I recently installed Retro Pie on an old Zotac Nano I have:

What is Retro Pie ? It’s software that allows you to play tons of emulators of old game consoles, from home systems like the Atari 2600, Super NES, Super Nintendo, etc. to the old 70’s and 80’s arcade machines that you would find in the mall. It even has the ability to play emulators for old home computers like Commodore 64 and the Sinclair Z80.

More technically, the Retro Pie is a collection of emulators and scripts which use Emulation Station as a front end.

Here’s a secret: while the Retro Pie is mainly geared to be installed on a Raspberry Pi, you don’t need a Raspberry Pi to install Retro Pie. You can install it on any PC that has a debian based linux operating system. Since I had installed Kubuntu on the Zotac Nano, I downloaded and installed the Debian/Ubuntu PC version of Retro Pie.

After installing Retro Pie according to the instructions, adding some themes (I settled on Cabsnazzy) and a set of Xbox 360 controllers, I downloaded some individual sample Roms to test the Mame emulator, an emulator that plays old arcade type games. What I discovered was that there are several different Mame emulators packaged with Retro Pie. For example, there is “mame4all”, “Mame 2000”, “Mame 2003 Libretto”, “Advance Mame”, etc.

Not any Mame rom will play in any Mame emulator. You need to install the correct “Romset version” of the Rom for each emulator. What does that mean ? Well, apparently various people have collected hundreds or even thousands of roms for a particular Mame version, customized them for that particular version of Mame, and packaged them into a “Rom Set”. The Rom Sets for each Mame Emulator are listed here at the Mame Retro Pie Wiki. To find a particular game and what RomSet it is in see here or here to download the entire lists of games for a particular Romset.
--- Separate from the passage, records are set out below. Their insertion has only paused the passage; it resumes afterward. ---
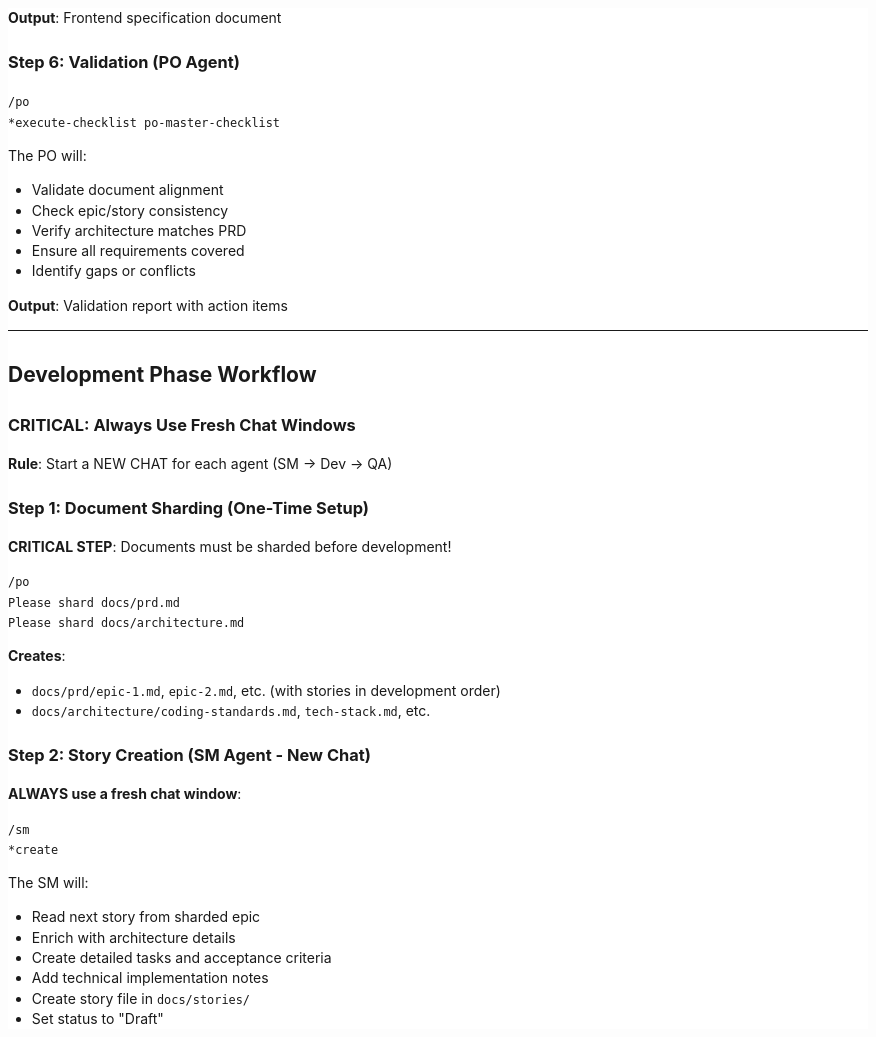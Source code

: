 **Output**: Frontend specification document

### Step 6: Validation (PO Agent)

```
/po
*execute-checklist po-master-checklist
```

The PO will:
- Validate document alignment
- Check epic/story consistency
- Verify architecture matches PRD
- Ensure all requirements covered
- Identify gaps or conflicts

**Output**: Validation report with action items

---

## Development Phase Workflow

### CRITICAL: Always Use Fresh Chat Windows

**Rule**: Start a NEW CHAT for each agent (SM → Dev → QA)

### Step 1: Document Sharding (One-Time Setup)

**CRITICAL STEP**: Documents must be sharded before development!

```
/po
Please shard docs/prd.md
Please shard docs/architecture.md
```

**Creates**:
- `docs/prd/epic-1.md`, `epic-2.md`, etc. (with stories in development order)
- `docs/architecture/coding-standards.md`, `tech-stack.md`, etc.

### Step 2: Story Creation (SM Agent - New Chat)

**ALWAYS use a fresh chat window**:

```
/sm
*create
```

The SM will:
- Read next story from sharded epic
- Enrich with architecture details
- Create detailed tasks and acceptance criteria
- Add technical implementation notes
- Create story file in `docs/stories/`
- Set status to "Draft"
The first test I did was to download the Rom Set for Mame 2003. This Rom Set is 0.78. The download links are found at archive.org. The non-merged set is the one that will work with Emulation Station.

For the Mame 2003 set (Romset 0.78, about 2 GB) the easiest way to download is in linux using the linux command line program “transmission-cli” which will download torrent files. Copy the TORRENT link shown on the archive.org page and use that with torrent-cli.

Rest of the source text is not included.